Setup Phase (Advanced)
Setup Phase (Advanced)¶
The setup phase runs once before the map phase begins, executing in the parent worktree. It's used to initialize the environment, generate work items, download data, or prepare configuration.
Execution Context¶
The setup phase:
- Runs once before map phase begins
- Executes in parent worktree, providing isolation from main repository (not the main repository itself)
- Creates checkpoint after successful completion, stored at ~/.prodigy/state/{repo_name}/mapreduce/jobs/{job_id}/setup-checkpoint.json
- Preserves setup outputs, environment state, and captured variables for resume capability
- Outputs available to map and reduce phases via captured variables
This isolation ensures the main repository remains untouched while setup operations prepare the environment for parallel processing. All setup operations execute in the parent worktree, providing safety for initialization tasks.
Common Use Cases¶
The setup phase is typically used for:
- Generate work items - Create JSON arrays of items to process in parallel
- Initialize environment - Install dependencies, configure tools, set up databases
- Download data - Fetch datasets, clone repositories, pull artifacts
- Prepare configuration - Generate configs, resolve templates, validate settings
Configuration Formats¶
The setup phase supports two formats: simple array OR full configuration object.
# Simple array format
setup:
- shell: "prepare-data.sh"
- shell: "analyze-codebase.sh"
# Full configuration format with timeout and capture
setup:
commands:
- shell: "prepare-data.sh"
- shell: "analyze-codebase.sh"
# Timeout for entire setup phase
# Accepts numeric seconds (300) or string with env var ("${SETUP_TIMEOUT}")
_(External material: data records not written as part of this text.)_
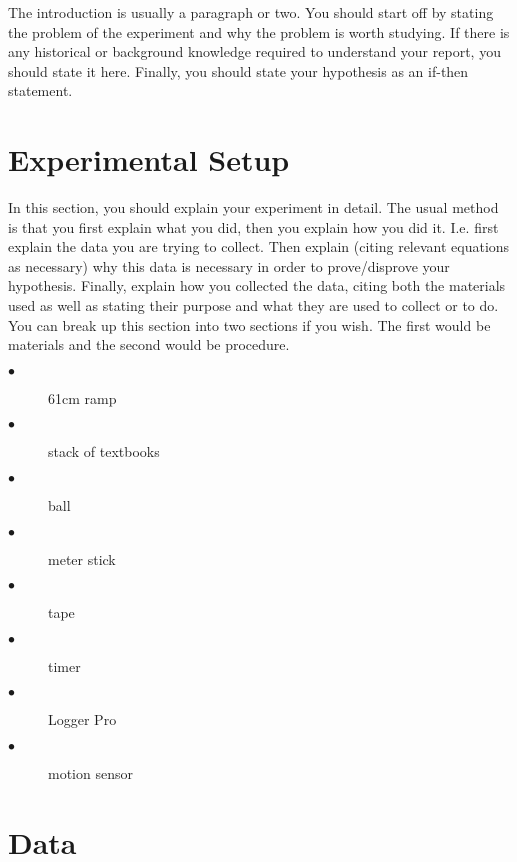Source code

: \documentclass[12pt]{article}
\begin{document}
    The introduction is usually a  paragraph or two. You should start off by stating the problem of the experiment and why the problem is worth studying. If there is any historical or background knowledge required to understand your report, you should state it here. Finally, you should state your hypothesis as an if-then statement. \cite{1}
    
    

    
\section{Experimental Setup}
	In this section, you should explain your experiment in detail. The usual method is that you first explain what you did, then you explain how you did it. I.e. first explain the data you are trying to collect. Then explain (citing relevant equations as necessary) why this data is necessary in order to prove/disprove your hypothesis. Finally, explain how you collected the data, citing both the materials used as well as stating their purpose and what they are used to collect or to do. You can break up this section into two sections if you wish. The first would be materials and the second would be procedure. 

\begin{description}
  \item[$\bullet$] 61cm ramp
  \item[$\bullet$] stack of textbooks
  \item[$\bullet$] ball
  \item[$\bullet$] meter stick
  \item[$\bullet$] tape
  \item[$\bullet$] timer
  \item[$\bullet$] Logger Pro
  \item[$\bullet$] motion sensor
\end{description}


\section{Data}
\end{document}
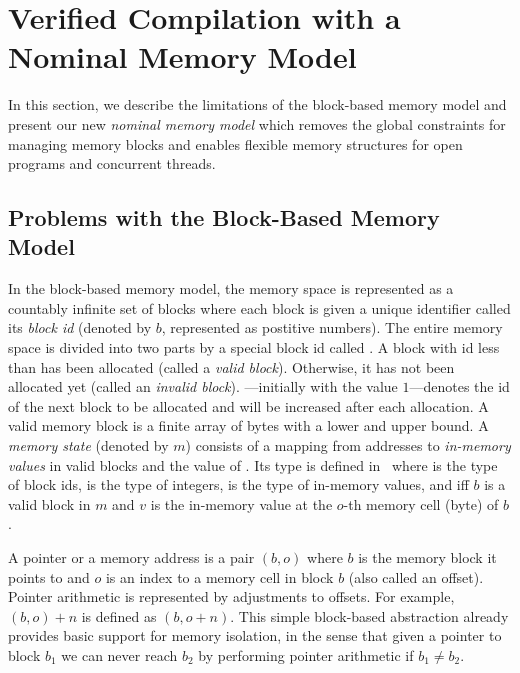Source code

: \section{Verified Compilation with a Nominal Memory Model}
\label{sec:nominal}

In this section, we describe the limitations of the block-based
memory model and present our new 
{\em nominal memory model} which removes the global constraints for
managing memory blocks and enables flexible memory structures for open
programs and concurrent threads.

\subsection{Problems with the Block-Based Memory Model}
\label{ssec:nominal-bbmm}

In the block-based memory model, the memory space is represented as a
countably infinite set of blocks where each block is given a unique
identifier called its \emph{block id} (denoted by $b$, represented
as postitive numbers). The entire memory space is
divided into two parts by a special block id called
\emph{\nextblock}. A block with id less than \nextblock has been
allocated (called a \emph{valid block}). Otherwise, it has not been
allocated yet (called an \emph{invalid block}). \nextblock---initially
with the value $1$---denotes the id of the next block to be allocated
and will be increased after each allocation. A valid memory block is a
finite array of bytes with a lower and upper bound. A \emph{memory
state} (denoted by $m$) consists of a mapping from addresses to
\emph{in-memory values} in valid blocks and the value of
\nextblock. Its type  is defined in~
where  is the type of block ids,  is the type of
integers,  is the type of in-memory values, and
 iff $b$ is a valid block in
$m$ and $v$ is the in-memory value at the $o$-th memory cell (byte) of
$b$.

A pointer or a memory address is a pair $(b, o)$ where $b$ is the
memory block it points to and $o$ is an index to a memory cell in block
$b$ (also called an offset).
%
Pointer arithmetic is represented by adjustments to offsets. For
example, $(b, o) + n$ is defined as $(b, o+n)$.
%
This simple block-based abstraction already provides basic support for
memory isolation, in the sense that given a pointer to block $b_1$ we
can never reach $b_2$ by performing pointer arithmetic if $b_1 \neq b_2$.


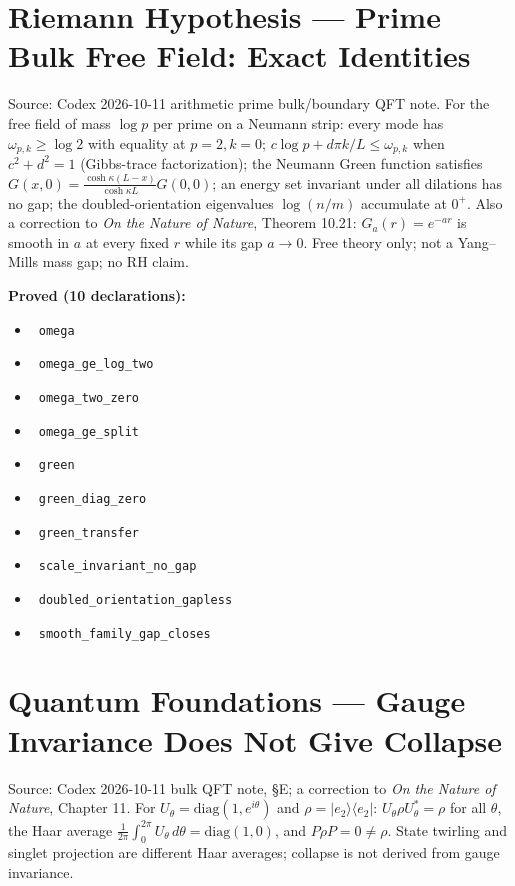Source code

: \documentclass{report}
\theoremstyle{definition}
\begin{document}
\section{Riemann Hypothesis --- Prime Bulk Free Field: Exact Identities}
Source: Codex 2026-10-11 arithmetic prime bulk/boundary QFT note. For the free field of mass $\log p$ per prime on a Neumann strip: every mode has $\omega_{p,k}\ge\log2$ with equality at $p=2,k=0$; $c\log p+d\pi k/L\le\omega_{p,k}$ when $c^2+d^2=1$ (Gibbs-trace factorization); the Neumann Green function satisfies $G(x,0)=\frac{\cosh\kappa(L-x)}{\cosh\kappa L}G(0,0)$; an energy set invariant under all dilations has no gap; the doubled-orientation eigenvalues $\log(n/m)$ accumulate at $0^+$. Also a correction to \emph{On the Nature of Nature}, Theorem 10.21: $G_a(r)=e^{-ar}$ is smooth in $a$ at every fixed $r$ while its gap $a\to0$. Free theory only; not a Yang--Mills mass gap; no RH claim.

\noindent\textbf{Proved (10 declarations):}
\begin{itemize}
  \item {}\leanok\ \texttt{omega}
  \item {}\leanok\ \texttt{omega\_ge\_log\_two}
  \item {}\leanok\ \texttt{omega\_two\_zero}
  \item {}\leanok\ \texttt{omega\_ge\_split}
  \item {}\leanok\ \texttt{green}
  \item {}\leanok\ \texttt{green\_diag\_zero}
  \item {}\leanok\ \texttt{green\_transfer}
  \item {}\leanok\ \texttt{scale\_invariant\_no\_gap}
  \item {}\leanok\ \texttt{doubled\_orientation\_gapless}
  \item {}\leanok\ \texttt{smooth\_family\_gap\_closes}
\end{itemize}

\section{Quantum Foundations --- Gauge Invariance Does Not Give Collapse}
Source: Codex 2026-10-11 bulk QFT note, \S E; a correction to \emph{On the Nature of Nature}, Chapter 11. For $U_\theta=\mathrm{diag}(1,e^{i\theta})$ and $\rho=|e_2\rangle\langle e_2|$: $U_\theta\rho U_\theta^*=\rho$ for all $\theta$, the Haar average $\frac1{2\pi}\int_0^{2\pi}U_\theta\,d\theta=\mathrm{diag}(1,0)$, and $P\rho P=0\ne\rho$. State twirling and singlet projection are different Haar averages; collapse is not derived from gauge invariance.
\end{document}
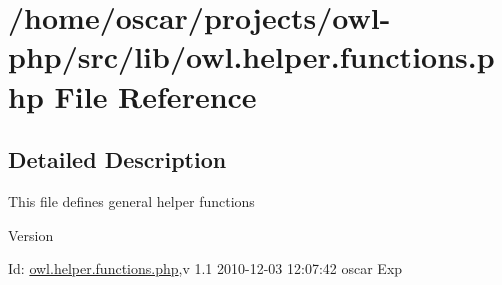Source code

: \section{/home/oscar/projects/owl-\/php/src/lib/owl.helper.functions.php File Reference}
\label{owl_8helper_8functions_8php}


\subsection{Detailed Description}
This file defines general helper functions \begin{DoxyVersion}{Version}

\end{DoxyVersion}
\begin{DoxyParagraph}{Id:}
\hyperlink{owl_8helper_8functions_8php}{owl.helper.functions.php},v 1.1 2010-\/12-\/03 12:07:42 oscar Exp 
\end{DoxyParagraph}

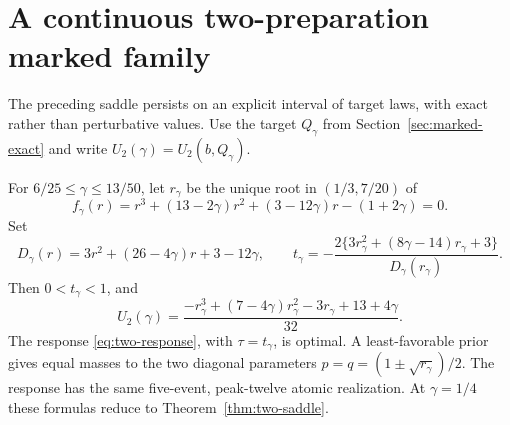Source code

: \section{A continuous two-preparation marked family}
\label{sec:two-family}
The preceding saddle persists on an explicit interval of target laws,
with exact rather than perturbative values. Use the target $Q_\gamma$
from Section~\ref{sec:marked-exact} and write $U_2(\gamma)=U_2(b,Q_\gamma)$.

\begin{theorem}\label{thm:two-family}
For $6/25\le\gamma\le13/50$, let $r_\gamma$ be the unique root in
$(1/3,7/20)$ of
\begin{equation}\label{eq:family-cubic}
 f_\gamma(r)=r^3+(13-2\gamma)r^2+(3-12\gamma)r-(1+2\gamma)=0.
\end{equation}
Set
\[
 D_\gamma(r)=3r^2+(26-4\gamma)r+3-12\gamma,\qquad
 t_\gamma=-\frac{2\{3r_\gamma^2+(8\gamma-14)r_\gamma+3\}}
                         {D_\gamma(r_\gamma)}.
\]
Then $0<t_\gamma<1$, and
\begin{equation}\label{eq:two-family-value}
 U_2(\gamma)=
 \frac{-r_\gamma^3+(7-4\gamma)r_\gamma^2-3r_\gamma+13+4\gamma}{32}.
\end{equation}
The response \eqref{eq:two-response}, with $\tau=t_\gamma$, is optimal.
A least-favorable prior gives equal masses to the two diagonal parameters
$p=q=(1\pm\sqrt{r_\gamma})/2$. The response has the same five-event,
peak-twelve atomic realization. At $\gamma=1/4$ these formulas reduce to
Theorem~\ref{thm:two-saddle}.
\end{theorem}
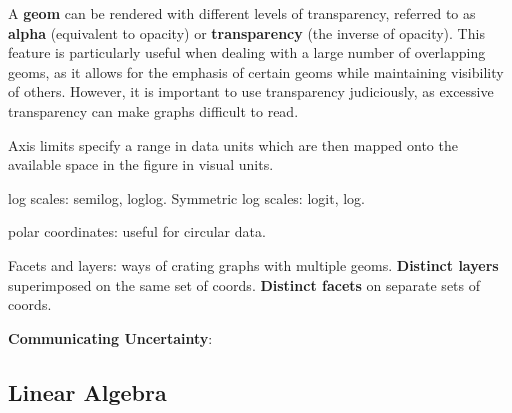 \documentclass{article}
\begin{document}
\noindent A \textbf{geom} can be rendered with different levels of transparency,
referred to as \textbf{alpha} (equivalent to opacity) or
\textbf{transparency} (the inverse of opacity).
This feature is particularly useful when dealing with a large number
of overlapping geoms, as it allows for the emphasis of certain geoms
while maintaining visibility of others.
However, it is important to use transparency judiciously, as excessive
transparency can make graphs difficult to read.

\noindent Axis limits specify a range in data units which are then mapped onto the available space in the figure in visual units.

\noindent log scales: semilog, loglog. Symmetric log scales: logit, log.

\noindent polar coordinates: useful for circular data.

\noindent Facets and layers: ways of crating graphs with multiple geoms.
\textbf{Distinct layers} superimposed on the same set of coords.
\textbf{Distinct facets} on separate sets of coords.

\noindent \textbf{Communicating Uncertainty}:








\subsection*{Linear Algebra}
\end{document}

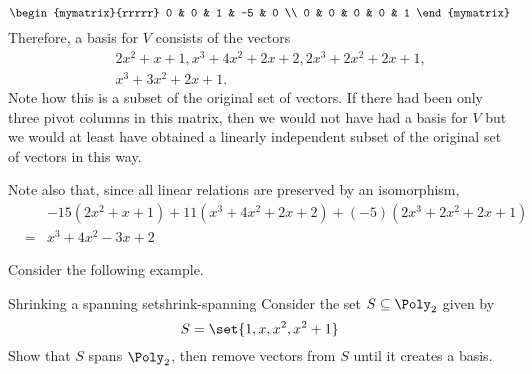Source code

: \begin{solution}
\begin{equation*}
\begin{mymatrix}{rrrrr}
0 & 0 & 1 & -5 & 0 \\ 
0 & 0 & 0 & 0 & 1
\end{mymatrix}
\end{equation*}
Therefore, a basis for $V$ consists of the vectors
\begin{eqnarray*}
&&2x^{2}+x+1,x^{3}+4x^{2}+2x+2,2x^{3}+2x^{2}+2x+1, \\
&&x^{3}+3x^{2}+2x+1.
\end{eqnarray*}
Note how this is a subset of the original set of vectors. If there had been
only three pivot columns in this matrix, then we would not have had a basis
for $V$ but we would at least have obtained a linearly independent subset of
the original set of vectors in this way. 

Note also that, since all linear relations are preserved by an isomorphism,
\begin{eqnarray*}
&&-15(2x^{2}+x+1) +11(x^{3}+4x^{2}+2x+2) +(
-5) (2x^{3}+2x^{2}+2x+1) \\
&=&x^{3}+4x^{2}-3x+2
\end{eqnarray*}

\end{solution}

Consider the following example.

\begin{example}{Shrinking a spanning set}{shrink-spanning}
Consider the set $S \subseteq \Poly_2$ given by 
\[
S = \set{1, x, x^2, x^2 + 1 }
\]
Show that $S$ spans $\Poly_2$, then remove vectors from $S$ until it creates a basis. 
\end{example}

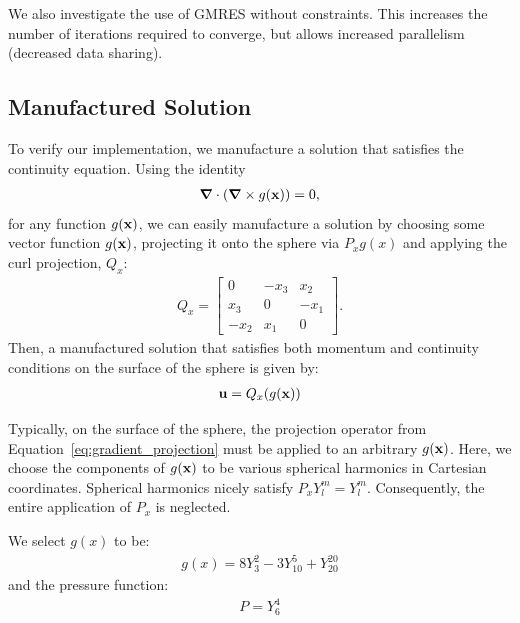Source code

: We also investigate the use of GMRES without constraints. This increases the number of iterations required to converge, but allows increased parallelism (decreased data sharing). %

\subsection{Manufactured Solution}

To verify our implementation, we manufacture a solution that satisfies the continuity equation. Using the identity
\begin{align*} 
\mbox{\boldmath$ \nabla $} \cdot (\mbox{\boldmath$ \nabla $} \times g(\mathbf{x})) = 0,
\end{align*} 
for any function $g(\mathbf{x})$, we can easily manufacture a solution by choosing some vector function $g(\mathbf{x})$, projecting it onto the sphere via $P_x g(x)$ and applying the curl projection, $Q_x$: 
\begin{align*} 
Q_x = \begin{bmatrix} 0 & -x_3 & x_2 \\ x_3 & 0 & -x_1 \\ -x_2 & x_1 & 0 \end{bmatrix}.
\end{align*} 
Then, a manufactured solution that satisfies both momentum and continuity conditions on the surface of the sphere is given by: 
\begin{align*} 
\mathbf{u} = Q_x (g(\mathbf{x}))
\end{align*} 

Typically, on the surface of the sphere, the projection operator from Equation~\ref{eq:gradient_projection} must be applied to an arbitrary $g(\mathbf{x})$. 
Here, we choose the components of $g(\mathbf{x})$ to be various spherical harmonics in Cartesian coordinates. Spherical harmonics nicely satisfy $P_x Y_l^m = Y_l^m$. Consequently, the entire application of $P_x$ is neglected. 



We select $g(x)$ to be: 
\begin{align}
g(x) = 8 Y_{3}^{2} - 3Y_{10}^{5} + Y_{20}^{20} 
\end{align}
and the pressure function:
\begin{align}
P = Y_6^4 
\end{align} 

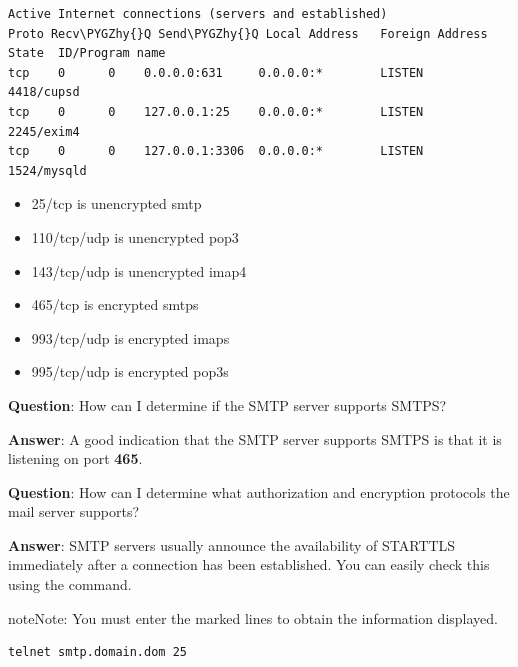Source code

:\documentclass[letterpaper,10pt,english]{sphinxmanual}
\def\PYGZhy{\char`\-}
\begin{document}
\begin{Verbatim}[commandchars=\\\{\}]
Active Internet connections (servers and established)
Proto Recv\PYGZhy{}Q Send\PYGZhy{}Q Local Address   Foreign Address  State  ID/Program name
tcp    0      0    0.0.0.0:631     0.0.0.0:*        LISTEN   4418/cupsd
tcp    0      0    127.0.0.1:25    0.0.0.0:*        LISTEN   2245/exim4
tcp    0      0    127.0.0.1:3306  0.0.0.0:*        LISTEN   1524/mysqld
\end{Verbatim}
\begin{itemize}
\item {} 
25/tcp is unencrypted smtp

\item {} 
110/tcp/udp is unencrypted pop3

\item {} 
143/tcp/udp is unencrypted imap4

\item {} 
465/tcp is encrypted smtps

\item {} 
993/tcp/udp is encrypted imaps

\item {} 
995/tcp/udp is encrypted pop3s

\end{itemize}

\textbf{Question}: How can I determine if the SMTP server supports SMTPS?

\textbf{Answer}: A good indication that the SMTP server supports SMTPS is that it
is listening on port \textbf{465}.

\textbf{Question}: How can I determine what authorization and encryption protocols
the mail server supports?

\textbf{Answer}: SMTP servers usually announce the availability of STARTTLS
immediately after a connection has been established. You can easily check this
using the  command.

\begin{notice}{note}{Note:}
You must enter the marked lines to obtain the information displayed.
\end{notice}

\begin{Verbatim}[commandchars=\\\{\}]
telnet smtp.domain.dom 25
\end{Verbatim}
\end{document}
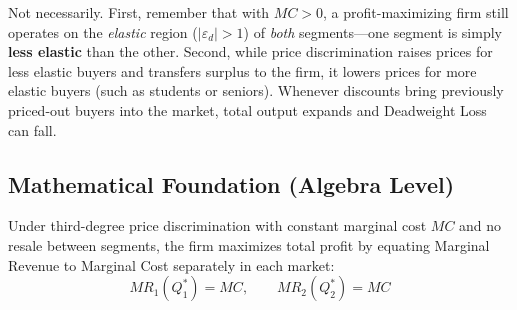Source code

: \documentclass[11pt,letterpaper]{article}
\begin{document}
\begin{tcolorbox}[colback=CourseAmber!10!white,colframe=CourseOrange,title=\textbf{Clear It Up: Does Price Discrimination Always Harm Consumers?}]
Not necessarily. First, remember that with $MC > 0$, a profit-maximizing firm still operates on the \emph{elastic} region ($|\varepsilon_d| > 1$) of \emph{both} segments---one segment is simply \textbf{less elastic} than the other. Second, while price discrimination raises prices for less elastic buyers and transfers surplus to the firm, it lowers prices for more elastic buyers (such as students or seniors). Whenever discounts bring previously priced-out buyers into the market, total output expands and Deadweight Loss can fall.
\end{tcolorbox}

\subsection*{Mathematical Foundation (Algebra Level)}
Under third-degree price discrimination with constant marginal cost $MC$ and no resale between segments, the firm maximizes total profit by equating Marginal Revenue to Marginal Cost separately in each market:
\begin{equation}
MR_1(Q_1^*) = MC, \qquad MR_2(Q_2^*) = MC
\end{equation}
\end{document}
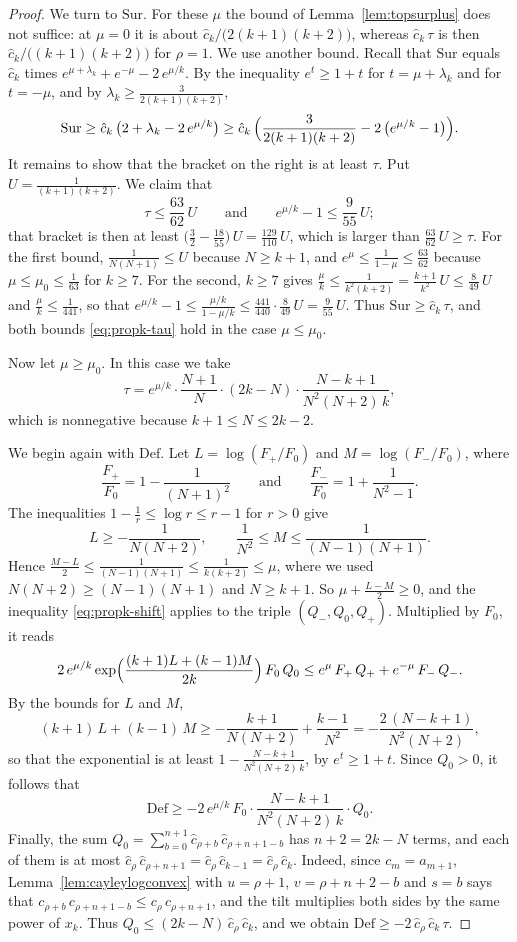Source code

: \documentclass{amsart}
\theoremstyle{definition}
\theoremstyle{remark}
\numberwithin{equation}{section}
\begin{document}
\begin{proof}
We turn to $\mathrm{Sur}$. For these $\mu$ the bound of Lemma~\ref{lem:topsurplus} does not suffice: at $\mu=0$ it is about $\hat c_k/\bigl(2(k+1)(k+2)\bigr)$, whereas $\hat c_k\,\tau$ is then $\hat c_k/\bigl((k+1)(k+2)\bigr)$ for $\rho=1$. We use another bound. Recall that $\mathrm{Sur}$ equals $\hat c_k$ times $e^{\mu+\lambda_k}+e^{-\mu}-2\,e^{\mu/k}$. By the inequality $e^{t}\ge 1+t$ for $t=\mu+\lambda_k$ and for $t=-\mu$, and by $\lambda_k\ge\frac{3}{2(k+1)(k+2)}$,
\[
\mathrm{Sur}\ge\hat c_k\,\bigl(2+\lambda_k-2\,e^{\mu/k}\bigr)\ge\hat c_k\,\Bigl(\frac{3}{2(k+1)(k+2)}-2\,\bigl(e^{\mu/k}-1\bigr)\Bigr).
\]
It remains to show that the bracket on the right is at least $\tau$. Put $U=\frac{1}{(k+1)(k+2)}$. We claim that
\[
\tau\le\frac{63}{62}\,U\qquad\text{and}\qquad e^{\mu/k}-1\le\frac{9}{55}\,U;
\]
that bracket is then at least $\bigl(\frac32-\frac{18}{55}\bigr)\,U=\frac{129}{110}\,U$, which is larger than $\frac{63}{62}\,U\ge\tau$. For the first bound, $\frac{1}{N(N+1)}\le U$ because $N\ge k+1$, and $e^{\mu}\le\frac{1}{1-\mu}\le\frac{63}{62}$ because $\mu\le\mu_0\le\frac1{63}$ for $k\ge 7$. For the second, $k\ge 7$ gives $\frac{\mu}{k}\le\frac{1}{k^2(k+2)}=\frac{k+1}{k^2}\,U\le\frac{8}{49}\,U$ and $\frac{\mu}{k}\le\frac{1}{441}$, so that $e^{\mu/k}-1\le\frac{\mu/k}{1-\mu/k}\le\frac{441}{440}\cdot\frac{8}{49}\,U=\frac{9}{55}\,U$. Thus $\mathrm{Sur}\ge\hat c_k\,\tau$, and both bounds \eqref{eq:propk-tau} hold in the case $\mu\le\mu_0$.

Now let $\mu\ge\mu_0$. In this case we take
\[
\tau=e^{\mu/k}\cdot\frac{N+1}{N}\cdot(2k-N)\cdot\frac{N-k+1}{N^2(N+2)\,k},
\]
which is nonnegative because $k+1\le N\le 2k-2$.

We begin again with $\mathrm{Def}$. Let $L=\log(F_+/F_0)$ and $M=\log(F_-/F_0)$, where
\[
\frac{F_+}{F_0}=1-\frac{1}{(N+1)^2}\qquad\text{and}\qquad\frac{F_-}{F_0}=1+\frac{1}{N^2-1}.
\]
The inequalities $1-\frac1r\le\log r\le r-1$ for $r>0$ give
\[
L\ge-\frac{1}{N(N+2)},\qquad\frac{1}{N^2}\le M\le\frac{1}{(N-1)(N+1)}.
\]
Hence $\frac{M-L}{2}\le\frac{1}{(N-1)(N+1)}\le\frac{1}{k(k+2)}\le\mu$, where we used $N(N+2)\ge(N-1)(N+1)$ and $N\ge k+1$. So $\mu+\frac{L-M}{2}\ge 0$, and the inequality \eqref{eq:propk-shift} applies to the triple $(Q_-,Q_0,Q_+)$. Multiplied by $F_0$, it reads
\[
2\,e^{\mu/k}\exp\Bigl(\frac{(k+1)L+(k-1)M}{2k}\Bigr)\,F_0\,Q_0\le e^{\mu}\,F_+\,Q_++e^{-\mu}\,F_-\,Q_-.
\]
By the bounds for $L$ and $M$,
\[
(k+1)\,L+(k-1)\,M\ge-\frac{k+1}{N(N+2)}+\frac{k-1}{N^2}=-\frac{2\,(N-k+1)}{N^2(N+2)},
\]
so that the exponential is at least $1-\frac{N-k+1}{N^2(N+2)\,k}$, by $e^{t}\ge 1+t$. Since $Q_0>0$, it follows that
\[
\mathrm{Def}\ge-2\,e^{\mu/k}\,F_0\cdot\frac{N-k+1}{N^2(N+2)\,k}\cdot Q_0.
\]
Finally, the sum $Q_0=\sum_{b=0}^{n+1}\hat c_{\rho+b}\,\hat c_{\rho+n+1-b}$ has $n+2=2k-N$ terms, and each of them is at most $\hat c_\rho\,\hat c_{\rho+n+1}=\hat c_\rho\,\hat c_{k-1}=\hat c_\rho\,\hat c_k$. Indeed, since $c_m=a_{m+1}$, Lemma~\ref{lem:cayleylogconvex} with $u=\rho+1$, $v=\rho+n+2-b$ and $s=b$ says that $c_{\rho+b}\,c_{\rho+n+1-b}\le c_\rho\,c_{\rho+n+1}$, and the tilt multiplies both sides by the same power of $x_k$. Thus $Q_0\le(2k-N)\,\hat c_\rho\,\hat c_k$, and we obtain $\mathrm{Def}\ge-2\,\hat c_\rho\,\hat c_k\,\tau$.


\end{proof}
\end{document}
timeout: 300 # or timeout: "${SETUP_TIMEOUT}"
# Capture outputs from setup commands
capture_outputs:
# Simple format (shorthand - captures stdout with defaults)
# Use for basic stdout capture without JSON extraction
file_count: 0 # Capture stdout from command at index 0
# Detailed CaptureConfig format
# Use for JSON extraction, size limits, or custom sources
analysis_result:
command_index: 1
source: stdout # stdout, stderr, both, combined (see below)
json_path: "$.result" # Extract JSON field
pattern: "^Result: (.+)$" # Optional: Extract using regex capture group
max_size: 1048576 # Max bytes (1MB)
default: "{}" # Fallback if extraction fails
multiline: preserve # preserve, join, first_line, last_line, array (see below)
Setup Phase Fields:
- commands - Array of commands to execute (or use simple array format at top level)
- timeout - Timeout for entire setup phase in seconds (numeric or environment variable)
- capture_outputs - Map of variable names to command outputs (Simple or Detailed format)
CaptureConfig Fields (Detailed Format):
- command_index - Which command's output to capture (0-based index)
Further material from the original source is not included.